→ DIRECTIONS FOR THIS TASK
Filter the data below for the string "response" and copy each matching line.

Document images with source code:

==========

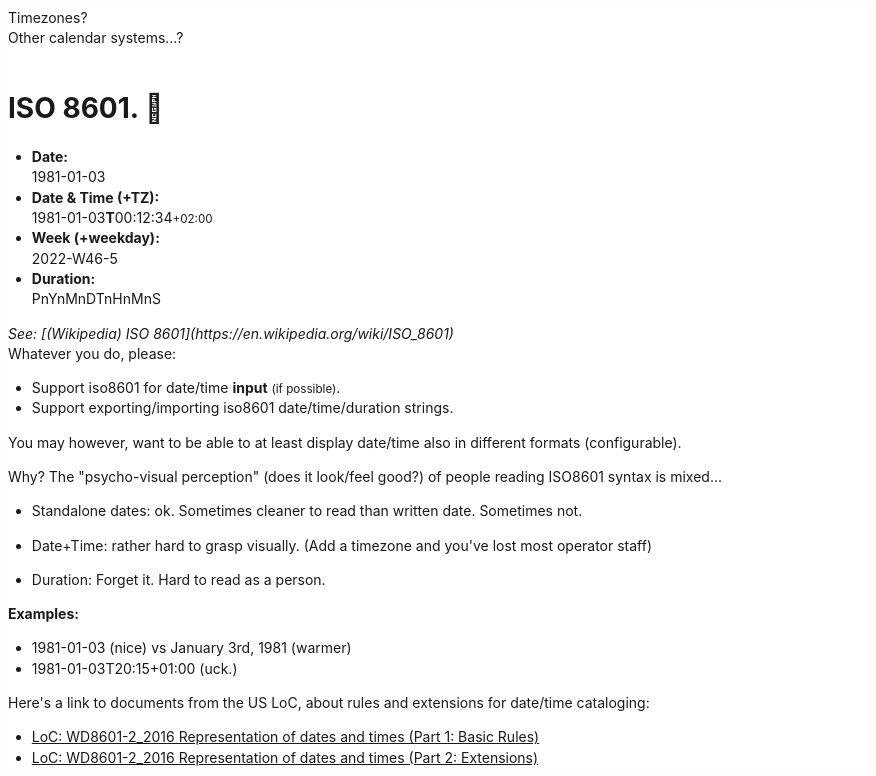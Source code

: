 Timezones?  
Other calendar systems...?



# ISO 8601. 🤩️

  * **Date:**  
    1981-01-03
  * **Date &amp; Time (+TZ):**  
    1981-01-03**T**00:12:34<small>+02:00</small>
  * **Week (+weekday):**  
    2022-W46-5
  * **Duration:**  
    PnYnMnDTnHnMnS 

<cite>
See: [(Wikipedia) ISO 8601](https://en.wikipedia.org/wiki/ISO_8601)
</cite>

<aside class="notes">
Whatever you do, please:

  * Support iso8601 for date/time **input** <small>(if possible)</small>.
  * Support exporting/importing iso8601 date/time/duration strings.

You may however, want to be able to at least display date/time also in
different formats (configurable).

Why?
The "psycho-visual perception" (does it look/feel good?) of people reading
ISO8601 syntax is mixed...

  * Standalone dates: ok.
    Sometimes cleaner to read than written date.
    Sometimes not.

  * Date+Time: rather hard to grasp visually.
    (Add a timezone and you've lost most operator staff)

  * Duration: Forget it.
    Hard to read as a person.

**Examples:**

   * 1981-01-03 (nice) vs January 3rd, 1981 (warmer)
   * 1981-01-03T20:15+01:00 (uck.)
    

Here's a link to documents from the US LoC, about rules and extensions for
date/time cataloging:

  * [LoC: WD8601-2\_2016 Representation of dates and times (Part 1: Basic Rules)](https://www.loc.gov/standards/datetime/iso-tc154-wg5_n0038_iso_wd_8601-1_2016-02-16.pdf)
  * [LoC: WD8601-2\_2016 Representation of dates and times (Part 2: Extensions)](https://www.loc.gov/standards/datetime/iso-tc154-wg5_n0039_iso_wd_8601-2_2016-02-16.pdf)
</aside>
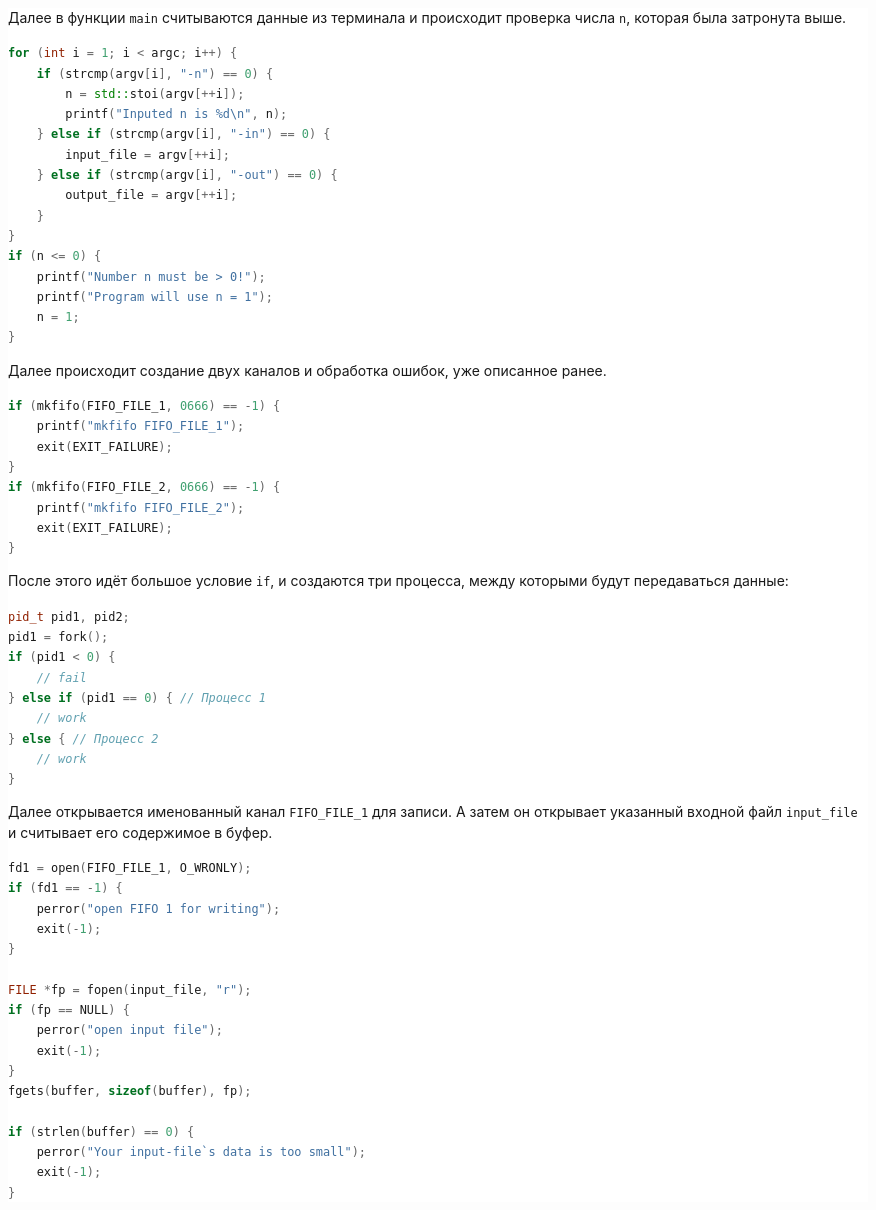 Далее в функции `main` считываются данные из терминала и происходит проверка числа `n`, которая была затронута выше.
```cpp
for (int i = 1; i < argc; i++) {
    if (strcmp(argv[i], "-n") == 0) {
        n = std::stoi(argv[++i]);
        printf("Inputed n is %d\n", n);
    } else if (strcmp(argv[i], "-in") == 0) {
        input_file = argv[++i];
    } else if (strcmp(argv[i], "-out") == 0) {
        output_file = argv[++i];
    }
}
if (n <= 0) {
    printf("Number n must be > 0!");
    printf("Program will use n = 1");
    n = 1;
}
```

Далее происходит создание двух каналов и обработка ошибок, уже описанное ранее.
```cpp
if (mkfifo(FIFO_FILE_1, 0666) == -1) {
    printf("mkfifo FIFO_FILE_1");
    exit(EXIT_FAILURE);
}
if (mkfifo(FIFO_FILE_2, 0666) == -1) {
    printf("mkfifo FIFO_FILE_2");
    exit(EXIT_FAILURE);
}
```

После этого идёт большое условие `if`, и создаются три процесса, между которыми будут передаваться данные:
```cpp
pid_t pid1, pid2;
pid1 = fork();
if (pid1 < 0) {
    // fail
} else if (pid1 == 0) { // Процесс 1
    // work
} else { // Процесс 2
    // work
}
```

Далее открывается именованный канал `FIFO_FILE_1` для записи. А затем он открывает указанный входной файл `input_file` и считывает его содержимое в буфер.
```cpp
fd1 = open(FIFO_FILE_1, O_WRONLY);
if (fd1 == -1) {
    perror("open FIFO 1 for writing");
    exit(-1);
}

FILE *fp = fopen(input_file, "r");
if (fp == NULL) { 
    perror("open input file");
    exit(-1);
}
fgets(buffer, sizeof(buffer), fp);

if (strlen(buffer) == 0) {
    perror("Your input-file`s data is too small");
    exit(-1);
}
```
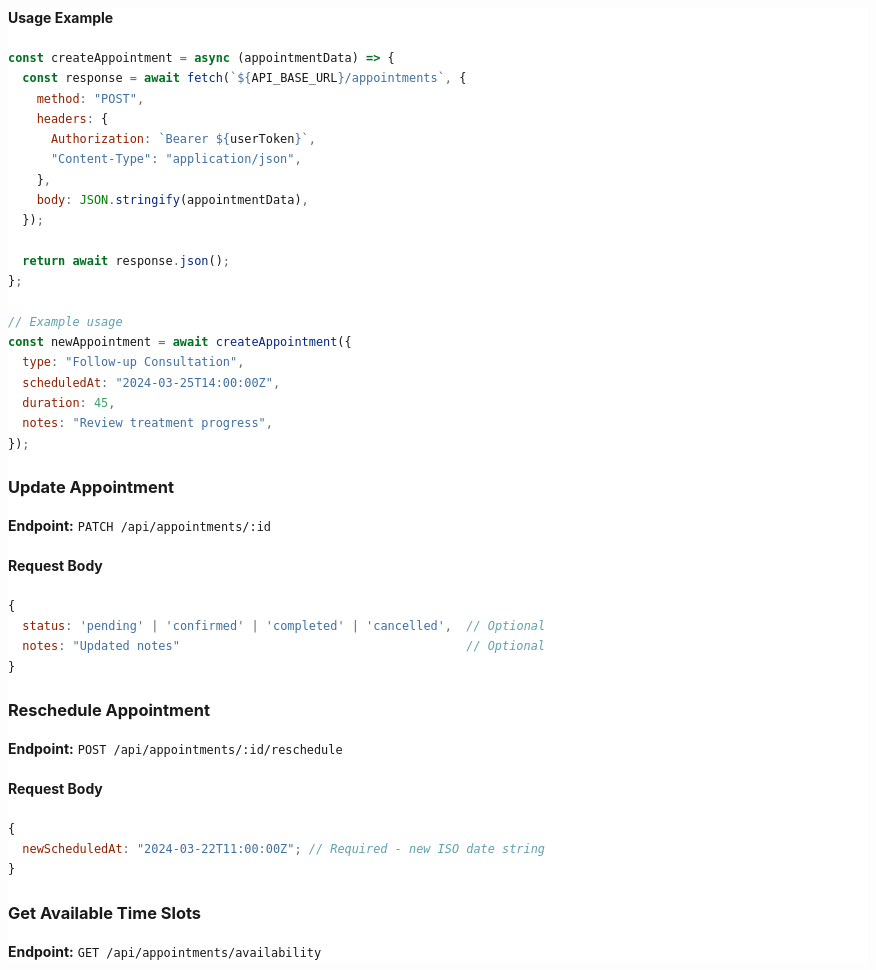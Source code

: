 #### Usage Example

```javascript
const createAppointment = async (appointmentData) => {
  const response = await fetch(`${API_BASE_URL}/appointments`, {
    method: "POST",
    headers: {
      Authorization: `Bearer ${userToken}`,
      "Content-Type": "application/json",
    },
    body: JSON.stringify(appointmentData),
  });

  return await response.json();
};

// Example usage
const newAppointment = await createAppointment({
  type: "Follow-up Consultation",
  scheduledAt: "2024-03-25T14:00:00Z",
  duration: 45,
  notes: "Review treatment progress",
});
```

### Update Appointment

**Endpoint:** `PATCH /api/appointments/:id`

#### Request Body

```javascript
{
  status: 'pending' | 'confirmed' | 'completed' | 'cancelled',  // Optional
  notes: "Updated notes"                                        // Optional
}
```

### Reschedule Appointment

**Endpoint:** `POST /api/appointments/:id/reschedule`

#### Request Body

```javascript
{
  newScheduledAt: "2024-03-22T11:00:00Z"; // Required - new ISO date string
}
```

### Get Available Time Slots

**Endpoint:** `GET /api/appointments/availability`
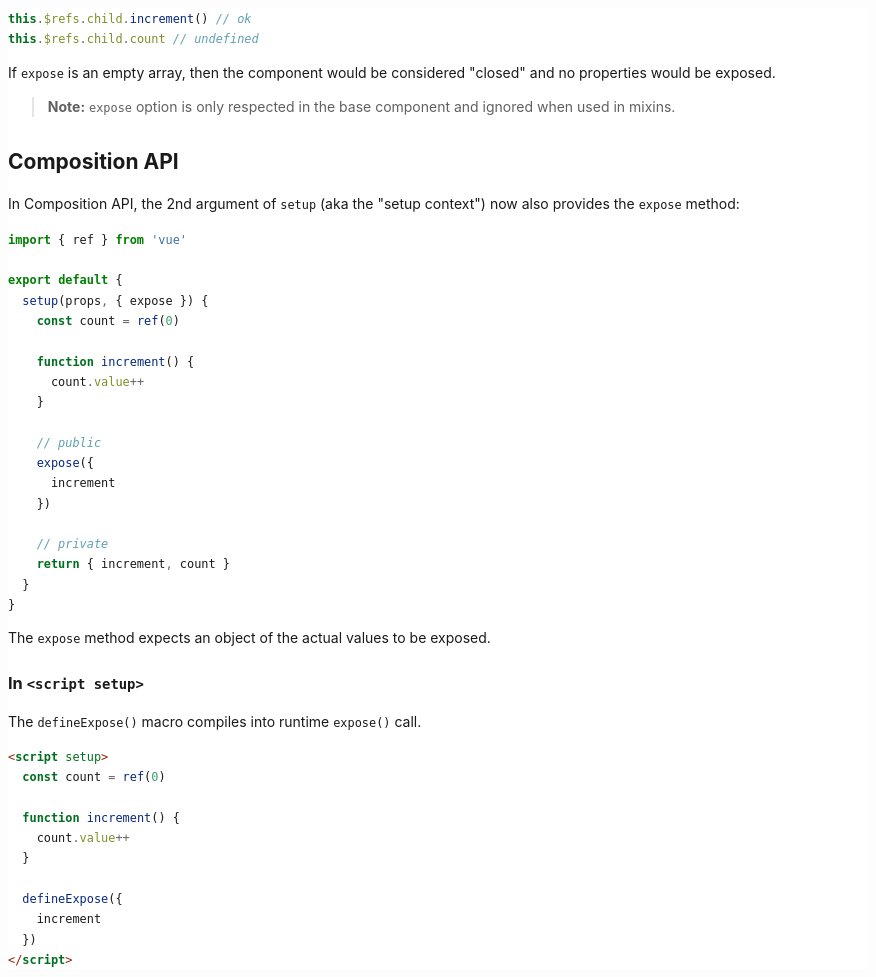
 ```js
this.$refs.child.increment() // ok
this.$refs.child.count // undefined
```

If `expose` is an empty array, then the component would be considered "closed" and no properties would be exposed.

> **Note:** `expose` option is only respected in the base component and ignored when used in mixins.

## Composition API

In Composition API, the 2nd argument of `setup` (aka the "setup context") now also provides the `expose` method:

```js
import { ref } from 'vue'

export default {
  setup(props, { expose }) {
    const count = ref(0)

    function increment() {
      count.value++
    }

    // public
    expose({
      increment
    })

    // private
    return { increment, count }
  }
}
```

The `expose` method expects an object of the actual values to be exposed.

### In `<script setup>`

The `defineExpose()` macro compiles into runtime `expose()` call.

```html
<script setup>
  const count = ref(0)

  function increment() {
    count.value++
  }

  defineExpose({
    increment
  })
</script>
```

==========

→ SOLUTION TO THE PROBLEM
  const response = await fetch(`${API_BASE_URL}/appointments`, {
  return await response.json();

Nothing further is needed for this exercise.